_YOUR TASK:_ The full listing, copied exactly and free of pictures, is the expected reply.

_EXTRACTED INFORMATION:_
- - - - -

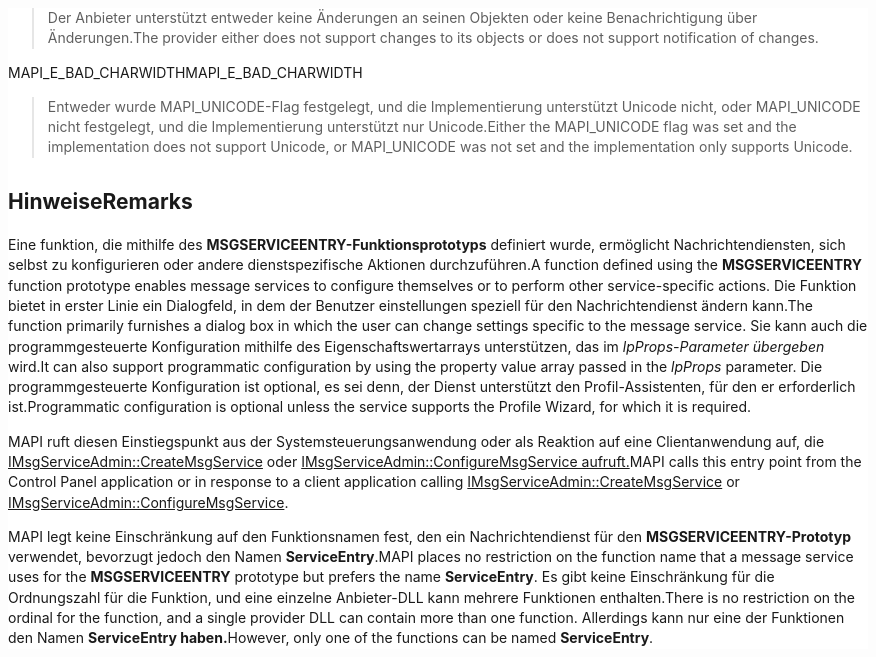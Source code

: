> <span data-ttu-id="c20e9-196">Der Anbieter unterstützt entweder keine Änderungen an seinen Objekten oder keine Benachrichtigung über Änderungen.</span><span class="sxs-lookup"><span data-stu-id="c20e9-196">The provider either does not support changes to its objects or does not support notification of changes.</span></span> 
    
<span data-ttu-id="c20e9-197">MAPI_E_BAD_CHARWIDTH</span><span class="sxs-lookup"><span data-stu-id="c20e9-197">MAPI_E_BAD_CHARWIDTH</span></span> 
  
> <span data-ttu-id="c20e9-198">Entweder wurde MAPI_UNICODE-Flag festgelegt, und die Implementierung unterstützt Unicode nicht, oder MAPI_UNICODE nicht festgelegt, und die Implementierung unterstützt nur Unicode.</span><span class="sxs-lookup"><span data-stu-id="c20e9-198">Either the MAPI_UNICODE flag was set and the implementation does not support Unicode, or MAPI_UNICODE was not set and the implementation only supports Unicode.</span></span>
    
## <a name="remarks"></a><span data-ttu-id="c20e9-199">Hinweise</span><span class="sxs-lookup"><span data-stu-id="c20e9-199">Remarks</span></span>

<span data-ttu-id="c20e9-200">Eine funktion, die mithilfe des **MSGSERVICEENTRY-Funktionsprototyps** definiert wurde, ermöglicht Nachrichtendiensten, sich selbst zu konfigurieren oder andere dienstspezifische Aktionen durchzuführen.</span><span class="sxs-lookup"><span data-stu-id="c20e9-200">A function defined using the **MSGSERVICEENTRY** function prototype enables message services to configure themselves or to perform other service-specific actions.</span></span> <span data-ttu-id="c20e9-201">Die Funktion bietet in erster Linie ein Dialogfeld, in dem der Benutzer einstellungen speziell für den Nachrichtendienst ändern kann.</span><span class="sxs-lookup"><span data-stu-id="c20e9-201">The function primarily furnishes a dialog box in which the user can change settings specific to the message service.</span></span> <span data-ttu-id="c20e9-202">Sie kann auch die programmgesteuerte Konfiguration mithilfe des Eigenschaftswertarrays unterstützen, das im  _lpProps-Parameter übergeben_ wird.</span><span class="sxs-lookup"><span data-stu-id="c20e9-202">It can also support programmatic configuration by using the property value array passed in the  _lpProps_ parameter.</span></span> <span data-ttu-id="c20e9-203">Die programmgesteuerte Konfiguration ist optional, es sei denn, der Dienst unterstützt den Profil-Assistenten, für den er erforderlich ist.</span><span class="sxs-lookup"><span data-stu-id="c20e9-203">Programmatic configuration is optional unless the service supports the Profile Wizard, for which it is required.</span></span> 
  
<span data-ttu-id="c20e9-204">MAPI ruft diesen Einstiegspunkt aus der Systemsteuerungsanwendung oder als Reaktion auf eine Clientanwendung auf, die [IMsgServiceAdmin::CreateMsgService](imsgserviceadmin-createmsgservice.md) oder [IMsgServiceAdmin::ConfigureMsgService aufruft.](imsgserviceadmin-configuremsgservice.md)</span><span class="sxs-lookup"><span data-stu-id="c20e9-204">MAPI calls this entry point from the Control Panel application or in response to a client application calling [IMsgServiceAdmin::CreateMsgService](imsgserviceadmin-createmsgservice.md) or [IMsgServiceAdmin::ConfigureMsgService](imsgserviceadmin-configuremsgservice.md).</span></span> 
  
<span data-ttu-id="c20e9-205">MAPI legt keine Einschränkung auf den Funktionsnamen fest, den ein Nachrichtendienst für den **MSGSERVICEENTRY-Prototyp** verwendet, bevorzugt jedoch den Namen **ServiceEntry**.</span><span class="sxs-lookup"><span data-stu-id="c20e9-205">MAPI places no restriction on the function name that a message service uses for the **MSGSERVICEENTRY** prototype but prefers the name **ServiceEntry**.</span></span> <span data-ttu-id="c20e9-206">Es gibt keine Einschränkung für die Ordnungszahl für die Funktion, und eine einzelne Anbieter-DLL kann mehrere Funktionen enthalten.</span><span class="sxs-lookup"><span data-stu-id="c20e9-206">There is no restriction on the ordinal for the function, and a single provider DLL can contain more than one function.</span></span> <span data-ttu-id="c20e9-207">Allerdings kann nur eine der Funktionen den Namen **ServiceEntry haben.**</span><span class="sxs-lookup"><span data-stu-id="c20e9-207">However, only one of the functions can be named **ServiceEntry**.</span></span> 
  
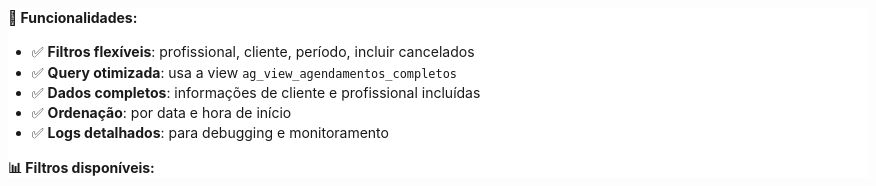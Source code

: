 **🔧 Funcionalidades:**
- ✅ **Filtros flexíveis**: profissional, cliente, período, incluir cancelados
- ✅ **Query otimizada**: usa a view `ag_view_agendamentos_completos`
- ✅ **Dados completos**: informações de cliente e profissional incluídas
- ✅ **Ordenação**: por data e hora de início
- ✅ **Logs detalhados**: para debugging e monitoramento

**📊 Filtros disponíveis:**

- - - - -

_SOLUTION BELOW:_
Source code

:> <span data-ttu-id="c20e9-196">Der Anbieter unterstützt entweder keine Änderungen an seinen Objekten oder keine Benachrichtigung über Änderungen.</span><span class="sxs-lookup"><span data-stu-id="c20e9-196">The provider either does not support changes to its objects or does not support notification of changes.</span></span> 
    
<span data-ttu-id="c20e9-197">MAPI_E_BAD_CHARWIDTH</span><span class="sxs-lookup"><span data-stu-id="c20e9-197">MAPI_E_BAD_CHARWIDTH</span></span> 
  
> <span data-ttu-id="c20e9-198">Entweder wurde MAPI_UNICODE-Flag festgelegt, und die Implementierung unterstützt Unicode nicht, oder MAPI_UNICODE nicht festgelegt, und die Implementierung unterstützt nur Unicode.</span><span class="sxs-lookup"><span data-stu-id="c20e9-198">Either the MAPI_UNICODE flag was set and the implementation does not support Unicode, or MAPI_UNICODE was not set and the implementation only supports Unicode.</span></span>
    
## <a name="remarks"></a><span data-ttu-id="c20e9-199">Hinweise</span><span class="sxs-lookup"><span data-stu-id="c20e9-199">Remarks</span></span>

<span data-ttu-id="c20e9-200">Eine funktion, die mithilfe des **MSGSERVICEENTRY-Funktionsprototyps** definiert wurde, ermöglicht Nachrichtendiensten, sich selbst zu konfigurieren oder andere dienstspezifische Aktionen durchzuführen.</span><span class="sxs-lookup"><span data-stu-id="c20e9-200">A function defined using the **MSGSERVICEENTRY** function prototype enables message services to configure themselves or to perform other service-specific actions.</span></span> <span data-ttu-id="c20e9-201">Die Funktion bietet in erster Linie ein Dialogfeld, in dem der Benutzer einstellungen speziell für den Nachrichtendienst ändern kann.</span><span class="sxs-lookup"><span data-stu-id="c20e9-201">The function primarily furnishes a dialog box in which the user can change settings specific to the message service.</span></span> <span data-ttu-id="c20e9-202">Sie kann auch die programmgesteuerte Konfiguration mithilfe des Eigenschaftswertarrays unterstützen, das im  _lpProps-Parameter übergeben_ wird.</span><span class="sxs-lookup"><span data-stu-id="c20e9-202">It can also support programmatic configuration by using the property value array passed in the  _lpProps_ parameter.</span></span> <span data-ttu-id="c20e9-203">Die programmgesteuerte Konfiguration ist optional, es sei denn, der Dienst unterstützt den Profil-Assistenten, für den er erforderlich ist.</span><span class="sxs-lookup"><span data-stu-id="c20e9-203">Programmatic configuration is optional unless the service supports the Profile Wizard, for which it is required.</span></span> 
  
<span data-ttu-id="c20e9-204">MAPI ruft diesen Einstiegspunkt aus der Systemsteuerungsanwendung oder als Reaktion auf eine Clientanwendung auf, die [IMsgServiceAdmin::CreateMsgService](imsgserviceadmin-createmsgservice.md) oder [IMsgServiceAdmin::ConfigureMsgService aufruft.](imsgserviceadmin-configuremsgservice.md)</span><span class="sxs-lookup"><span data-stu-id="c20e9-204">MAPI calls this entry point from the Control Panel application or in response to a client application calling [IMsgServiceAdmin::CreateMsgService](imsgserviceadmin-createmsgservice.md) or [IMsgServiceAdmin::ConfigureMsgService](imsgserviceadmin-configuremsgservice.md).</span></span> 
  
<span data-ttu-id="c20e9-205">MAPI legt keine Einschränkung auf den Funktionsnamen fest, den ein Nachrichtendienst für den **MSGSERVICEENTRY-Prototyp** verwendet, bevorzugt jedoch den Namen **ServiceEntry**.</span><span class="sxs-lookup"><span data-stu-id="c20e9-205">MAPI places no restriction on the function name that a message service uses for the **MSGSERVICEENTRY** prototype but prefers the name **ServiceEntry**.</span></span> <span data-ttu-id="c20e9-206">Es gibt keine Einschränkung für die Ordnungszahl für die Funktion, und eine einzelne Anbieter-DLL kann mehrere Funktionen enthalten.</span><span class="sxs-lookup"><span data-stu-id="c20e9-206">There is no restriction on the ordinal for the function, and a single provider DLL can contain more than one function.</span></span> <span data-ttu-id="c20e9-207">Allerdings kann nur eine der Funktionen den Namen **ServiceEntry haben.**</span><span class="sxs-lookup"><span data-stu-id="c20e9-207">However, only one of the functions can be named **ServiceEntry**.</span></span> 
  
Source code

: **🔧 Funcionalidades:**
- ✅ **Filtros flexíveis**: profissional, cliente, período, incluir cancelados
- ✅ **Query otimizada**: usa a view `ag_view_agendamentos_completos`
- ✅ **Dados completos**: informações de cliente e profissional incluídas
- ✅ **Ordenação**: por data e hora de início
- ✅ **Logs detalhados**: para debugging e monitoramento

**📊 Filtros disponíveis:**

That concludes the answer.